Now, today's tip. I have noticed that when you call back, some telemarketers simply put you on hold and never answer. This is especially true after hours. And I also know that for my own IT business, 800 number calls are 7.4 cents a minute if I go over my monthly allotment.

So what I did today was pick a particular one that never seems to answer and call them from Skype and VoIPStunt; on VoIPStunt I conferenced them to themselves three times. I let these calls reach their maximum 60 minutes six times on VoIPStunt, and Skype let me stay on three hours at a time twice. (60 x 6 x 3) + 360 = around $106.

Maybe they have a cheaper plan than I do, but I can't help but imagine I cost them some money today.

1 comment:

Anonymous said...

The telemarketers are getting charged for each outgoing and incoming call.

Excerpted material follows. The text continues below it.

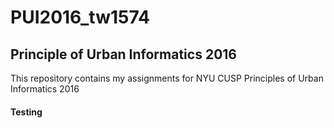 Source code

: # PUI2016_tw1574
## Principle of Urban Informatics 2016

This repository contains my assignments for NYU CUSP Principles of Urban Informatics 2016

#### Testing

The cell phone company gets a piece of each call made to a cell-phone; they charge you (flat-rate or per-minute, you still pay to receive the calls) and they charge the telemarketer (well, the telemarketer's phone company, who charges them). Either way, everyone involved providing phone services is making money on each call. Why stand in the way of it?

Unfortunately, their most expensive resource is not the phone time. It's people on the floor. Every minute someone spends on the phone, that's not going to result in a sale, is a wasted minute. Even with offshore labor, that does eat into their profit margin far more than their phone costs.

The more time their human reps are spending on the phone not making a sale, the less time they'll be spending annoying potential customers.